Collected data
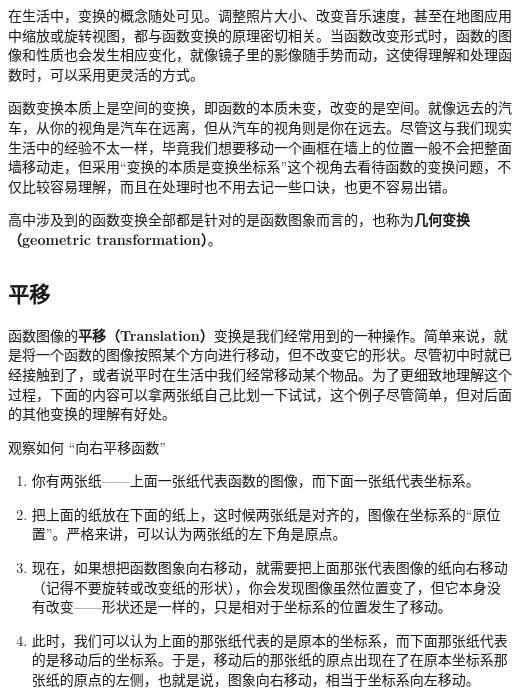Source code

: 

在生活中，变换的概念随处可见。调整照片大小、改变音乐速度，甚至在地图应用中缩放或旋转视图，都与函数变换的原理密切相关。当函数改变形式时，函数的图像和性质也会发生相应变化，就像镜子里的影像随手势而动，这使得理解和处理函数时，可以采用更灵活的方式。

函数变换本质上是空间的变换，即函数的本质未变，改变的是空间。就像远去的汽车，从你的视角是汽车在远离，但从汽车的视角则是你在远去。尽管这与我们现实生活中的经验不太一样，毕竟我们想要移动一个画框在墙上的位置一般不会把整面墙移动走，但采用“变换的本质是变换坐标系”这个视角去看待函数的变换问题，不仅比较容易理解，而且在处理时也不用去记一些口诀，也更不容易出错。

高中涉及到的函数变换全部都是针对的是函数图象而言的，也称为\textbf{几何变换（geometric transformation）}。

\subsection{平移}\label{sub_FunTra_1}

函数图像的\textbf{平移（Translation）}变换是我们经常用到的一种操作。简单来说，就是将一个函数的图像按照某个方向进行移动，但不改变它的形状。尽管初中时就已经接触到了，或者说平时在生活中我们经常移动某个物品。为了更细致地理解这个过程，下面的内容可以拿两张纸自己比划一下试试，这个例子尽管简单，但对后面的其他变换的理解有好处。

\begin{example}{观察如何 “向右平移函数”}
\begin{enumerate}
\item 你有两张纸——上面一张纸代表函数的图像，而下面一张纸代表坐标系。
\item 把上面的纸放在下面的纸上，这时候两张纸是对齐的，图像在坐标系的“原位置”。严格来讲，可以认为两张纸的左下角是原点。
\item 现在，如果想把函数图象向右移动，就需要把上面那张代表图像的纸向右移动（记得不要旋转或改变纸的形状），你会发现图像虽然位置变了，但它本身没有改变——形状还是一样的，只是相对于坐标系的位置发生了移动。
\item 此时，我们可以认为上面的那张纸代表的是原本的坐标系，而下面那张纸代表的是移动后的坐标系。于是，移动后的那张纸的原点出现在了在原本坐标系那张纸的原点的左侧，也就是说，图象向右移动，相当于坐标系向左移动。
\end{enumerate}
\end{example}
---
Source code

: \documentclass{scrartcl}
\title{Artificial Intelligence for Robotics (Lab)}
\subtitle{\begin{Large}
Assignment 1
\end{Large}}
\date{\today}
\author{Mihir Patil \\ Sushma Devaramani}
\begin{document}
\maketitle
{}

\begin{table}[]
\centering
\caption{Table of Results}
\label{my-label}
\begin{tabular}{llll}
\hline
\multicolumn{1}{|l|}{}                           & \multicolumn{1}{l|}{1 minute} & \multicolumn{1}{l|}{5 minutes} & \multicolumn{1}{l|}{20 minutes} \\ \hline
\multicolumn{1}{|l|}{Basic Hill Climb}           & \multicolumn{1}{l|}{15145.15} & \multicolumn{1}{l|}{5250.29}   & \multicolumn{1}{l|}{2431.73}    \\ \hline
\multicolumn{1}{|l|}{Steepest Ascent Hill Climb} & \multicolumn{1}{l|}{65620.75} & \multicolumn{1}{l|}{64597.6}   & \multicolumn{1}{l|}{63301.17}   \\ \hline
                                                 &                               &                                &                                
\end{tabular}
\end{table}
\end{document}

- _Task instructions_
Please return every line of the records that contains the word "multicolumn".

- _Response to this exercise_
\multicolumn{1}{|l|}{}                           & \multicolumn{1}{l|}{1 minute} & \multicolumn{1}{l|}{5 minutes} & \multicolumn{1}{l|}{20 minutes} \\ \hline
\multicolumn{1}{|l|}{Basic Hill Climb}           & \multicolumn{1}{l|}{15145.15} & \multicolumn{1}{l|}{5250.29}   & \multicolumn{1}{l|}{2431.73}    \\ \hline
\multicolumn{1}{|l|}{Steepest Ascent Hill Climb} & \multicolumn{1}{l|}{65620.75} & \multicolumn{1}{l|}{64597.6}   & \multicolumn{1}{l|}{63301.17}   \\ \hline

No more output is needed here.